# This Is Why Your Range May Not Allow You To Shoot Tracers



## BackyardCowboy (Aug 27, 2014)

https://bearingarms.com/tom-k/2018/01/25/range-may-not-allow-shoot-tracers/


----------



## DJ Niner (Oct 3, 2006)

The Red River Regional Marksmanship Center in Fargo opened a brand-new underground 100m rifle range in 2014. Three firing points with paper targets that could be run out on automated target carriers to 25, 50, 75, and 100 yards, and 3 points with electronic grouping/scoring targets at a fixed 100m. REALLY nice facility.

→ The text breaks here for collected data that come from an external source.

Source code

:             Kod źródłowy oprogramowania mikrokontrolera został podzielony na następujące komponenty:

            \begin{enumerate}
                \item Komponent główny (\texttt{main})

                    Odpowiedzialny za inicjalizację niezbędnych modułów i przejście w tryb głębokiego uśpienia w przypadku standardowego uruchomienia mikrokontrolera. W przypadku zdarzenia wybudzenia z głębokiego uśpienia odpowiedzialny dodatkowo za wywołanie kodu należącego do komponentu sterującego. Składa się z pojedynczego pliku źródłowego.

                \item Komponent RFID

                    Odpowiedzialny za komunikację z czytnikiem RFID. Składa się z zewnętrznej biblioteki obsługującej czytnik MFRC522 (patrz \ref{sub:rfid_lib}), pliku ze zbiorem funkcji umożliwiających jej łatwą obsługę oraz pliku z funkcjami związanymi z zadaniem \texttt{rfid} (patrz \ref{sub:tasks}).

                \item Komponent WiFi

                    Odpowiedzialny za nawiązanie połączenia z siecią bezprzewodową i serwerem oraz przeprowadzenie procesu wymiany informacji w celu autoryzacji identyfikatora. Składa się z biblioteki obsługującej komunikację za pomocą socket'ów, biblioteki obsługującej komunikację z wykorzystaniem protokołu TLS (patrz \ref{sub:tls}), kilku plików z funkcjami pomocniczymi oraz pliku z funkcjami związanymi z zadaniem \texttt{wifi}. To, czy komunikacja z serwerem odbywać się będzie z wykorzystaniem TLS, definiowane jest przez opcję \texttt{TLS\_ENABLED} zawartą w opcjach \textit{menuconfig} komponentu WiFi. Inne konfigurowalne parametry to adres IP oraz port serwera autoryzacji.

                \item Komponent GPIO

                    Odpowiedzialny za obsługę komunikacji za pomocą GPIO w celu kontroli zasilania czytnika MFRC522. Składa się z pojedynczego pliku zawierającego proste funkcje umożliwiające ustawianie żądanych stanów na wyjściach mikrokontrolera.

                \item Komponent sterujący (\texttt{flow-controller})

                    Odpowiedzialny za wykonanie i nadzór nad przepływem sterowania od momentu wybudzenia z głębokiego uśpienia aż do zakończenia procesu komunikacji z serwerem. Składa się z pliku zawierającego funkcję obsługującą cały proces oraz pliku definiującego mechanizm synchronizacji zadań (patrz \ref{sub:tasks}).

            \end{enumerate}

It lasted 6 days before it caught fire.

The shredded rubber backstop was ignited by an unmarked 5.56mm tracer round than was mixed-in with some cheap bulk surplus ammo a guy had bought for his AR. The range walls, floor, and ceiling were concrete, so not much physical damage, but it was very hard to put out the fire, and the whole interior got smoked-up badly. Took more than a couple of months (IIRC) to get it back up and running. All ammo is screened now, if it's in mags you unload it or take the loaded mags back out to your car.


----------



## Steve M1911A1 (Feb 6, 2008)

I hate to keep banging on the same point, over and over, but both of these two occurrences were the direct result of our society having raised a couple of generations of kids who were never taught about personal responsibility.

Both of the people who fired those tracers should have known that they were indeed tracer rounds. They should've looked the rounds over as they were loading them into their magazines.

(Well...maybe the guy who fired the .223 tracer might be absolved, if the people who sold him the bulk ammunition had tumbled the bullet's paint off, when making the ammunition look more presentable. _But then, it was the seller's irresponsible behavior_, wasn't it.)


----------